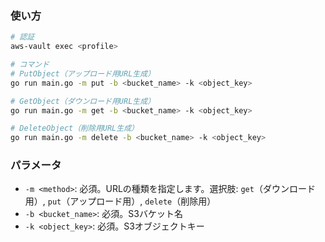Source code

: ### 使い方

```sh
# 認証
aws-vault exec <profile>

# コマンド
# PutObject（アップロード用URL生成）
go run main.go -m put -b <bucket_name> -k <object_key>

# GetObject（ダウンロード用URL生成）
go run main.go -m get -b <bucket_name> -k <object_key>

# DeleteObject（削除用URL生成）
go run main.go -m delete -b <bucket_name> -k <object_key>
```

### パラメータ

- `-m <method>`: 必須。URLの種類を指定します。選択肢: `get`（ダウンロード用）, `put`（アップロード用）, `delete`（削除用）
- `-b <bucket_name>`: 必須。S3バケット名
- `-k <object_key>`: 必須。S3オブジェクトキー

--- --- ---

■ Description of the task ■
Retype the full listing exactly; pictures stay out.

■ Exercise response ■
Source code

: ### 使い方

```sh
# 認証
aws-vault exec <profile>

# コマンド
# PutObject（アップロード用URL生成）
go run main.go -m put -b <bucket_name> -k <object_key>

# GetObject（ダウンロード用URL生成）
go run main.go -m get -b <bucket_name> -k <object_key>

# DeleteObject（削除用URL生成）
go run main.go -m delete -b <bucket_name> -k <object_key>
```

### パラメータ

- `-m <method>`: 必須。URLの種類を指定します。選択肢: `get`（ダウンロード用）, `put`（アップロード用）, `delete`（削除用）
- `-b <bucket_name>`: 必須。S3バケット名
- `-k <object_key>`: 必須。S3オブジェクトキー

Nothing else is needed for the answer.